● **Records to process**:

□ □ □ □ □

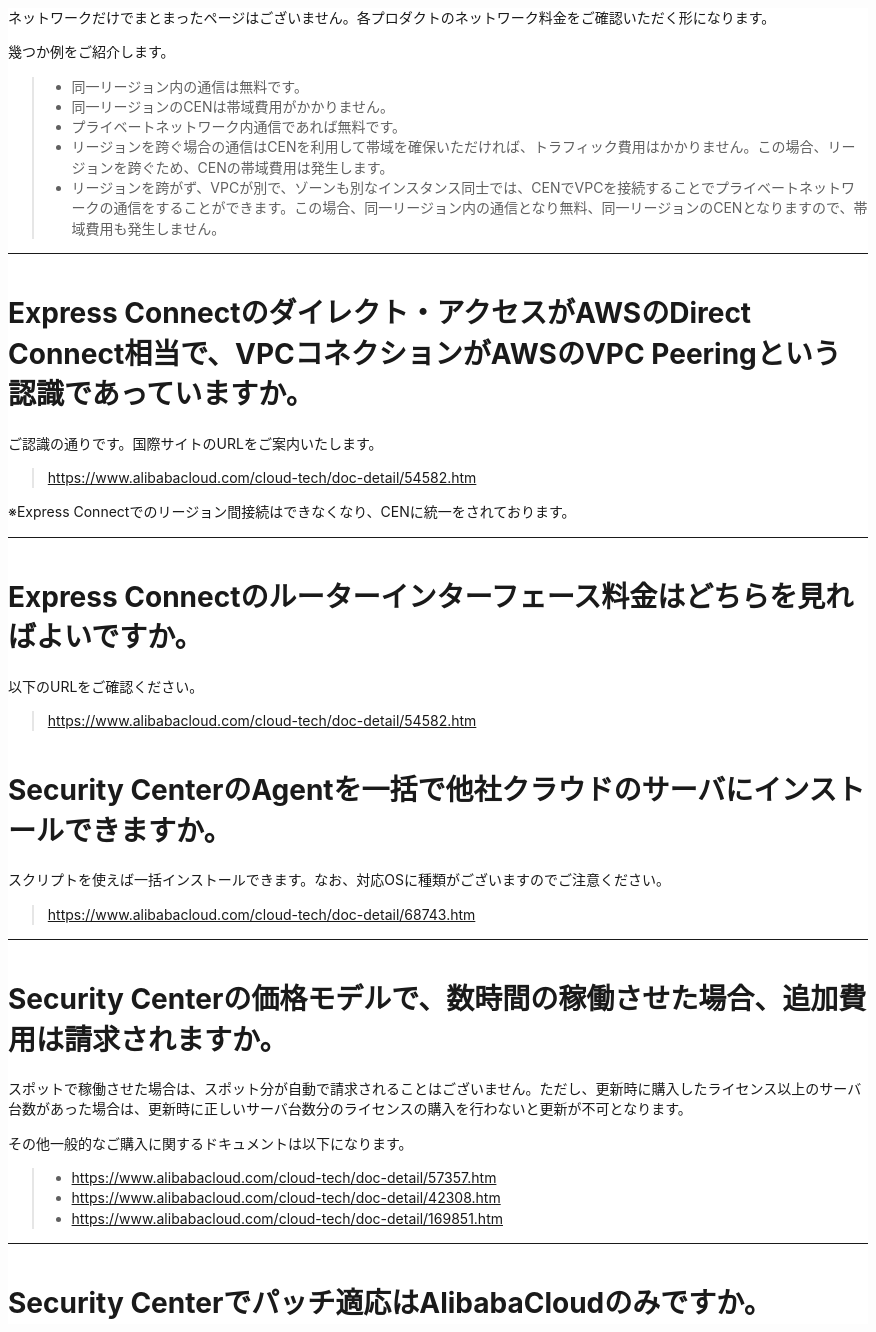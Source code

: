 ネットワークだけでまとまったページはございません。各プロダクトのネットワーク料金をご確認いただく形になります。

幾つか例をご紹介します。

> * 同一リージョン内の通信は無料です。
> * 同一リージョンのCENは帯域費用がかかりません。
> * プライベートネットワーク内通信であれば無料です。
> * リージョンを跨ぐ場合の通信はCENを利用して帯域を確保いただければ、トラフィック費用はかかりません。この場合、リージョンを跨ぐため、CENの帯域費用は発生します。
> * リージョンを跨がず、VPCが別で、ゾーンも別なインスタンス同士では、CENでVPCを接続することでプライベートネットワークの通信をすることができます。この場合、同一リージョン内の通信となり無料、同一リージョンのCENとなりますので、帯域費用も発生しません。


---

# Express Connectのダイレクト・アクセスがAWSのDirect Connect相当で、VPCコネクションがAWSのVPC Peeringという認識であっていますか。

ご認識の通りです。国際サイトのURLをご案内いたします。
> https://www.alibabacloud.com/cloud-tech/doc-detail/54582.htm

※Express Connectでのリージョン間接続はできなくなり、CENに統一をされております。


---

# Express Connectのルーターインターフェース料金はどちらを見ればよいですか。

以下のURLをご確認ください。
> https://www.alibabacloud.com/cloud-tech/doc-detail/54582.htm



# Security CenterのAgentを一括で他社クラウドのサーバにインストールできますか。

スクリプトを使えば一括インストールできます。なお、対応OSに種類がございますのでご注意ください。
> https://www.alibabacloud.com/cloud-tech/doc-detail/68743.htm


---

# Security Centerの価格モデルで、数時間の稼働させた場合、追加費用は請求されますか。

スポットで稼働させた場合は、スポット分が自動で請求されることはございません。ただし、更新時に購入したライセンス以上のサーバ台数があった場合は、更新時に正しいサーバ台数分のライセンスの購入を行わないと更新が不可となります。

その他一般的なご購入に関するドキュメントは以下になります。
> * https://www.alibabacloud.com/cloud-tech/doc-detail/57357.htm
> * https://www.alibabacloud.com/cloud-tech/doc-detail/42308.htm
> * https://www.alibabacloud.com/cloud-tech/doc-detail/169851.htm


---

# Security Centerでパッチ適応はAlibabaCloudのみですか。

□ □ □ □ □

● **Work to complete**:
Only the pictures stay out; everything else in the listing above must be repeated exactly.

● **Written response**:
Source code

: ネットワークだけでまとまったページはございません。各プロダクトのネットワーク料金をご確認いただく形になります。

幾つか例をご紹介します。

> * 同一リージョン内の通信は無料です。
> * 同一リージョンのCENは帯域費用がかかりません。
> * プライベートネットワーク内通信であれば無料です。
> * リージョンを跨ぐ場合の通信はCENを利用して帯域を確保いただければ、トラフィック費用はかかりません。この場合、リージョンを跨ぐため、CENの帯域費用は発生します。
> * リージョンを跨がず、VPCが別で、ゾーンも別なインスタンス同士では、CENでVPCを接続することでプライベートネットワークの通信をすることができます。この場合、同一リージョン内の通信となり無料、同一リージョンのCENとなりますので、帯域費用も発生しません。


---

# Express Connectのダイレクト・アクセスがAWSのDirect Connect相当で、VPCコネクションがAWSのVPC Peeringという認識であっていますか。

ご認識の通りです。国際サイトのURLをご案内いたします。
> https://www.alibabacloud.com/cloud-tech/doc-detail/54582.htm

※Express Connectでのリージョン間接続はできなくなり、CENに統一をされております。


---

# Express Connectのルーターインターフェース料金はどちらを見ればよいですか。

以下のURLをご確認ください。
> https://www.alibabacloud.com/cloud-tech/doc-detail/54582.htm



# Security CenterのAgentを一括で他社クラウドのサーバにインストールできますか。

スクリプトを使えば一括インストールできます。なお、対応OSに種類がございますのでご注意ください。
> https://www.alibabacloud.com/cloud-tech/doc-detail/68743.htm


---

# Security Centerの価格モデルで、数時間の稼働させた場合、追加費用は請求されますか。

スポットで稼働させた場合は、スポット分が自動で請求されることはございません。ただし、更新時に購入したライセンス以上のサーバ台数があった場合は、更新時に正しいサーバ台数分のライセンスの購入を行わないと更新が不可となります。

その他一般的なご購入に関するドキュメントは以下になります。
> * https://www.alibabacloud.com/cloud-tech/doc-detail/57357.htm
> * https://www.alibabacloud.com/cloud-tech/doc-detail/42308.htm
> * https://www.alibabacloud.com/cloud-tech/doc-detail/169851.htm


---

# Security Centerでパッチ適応はAlibabaCloudのみですか。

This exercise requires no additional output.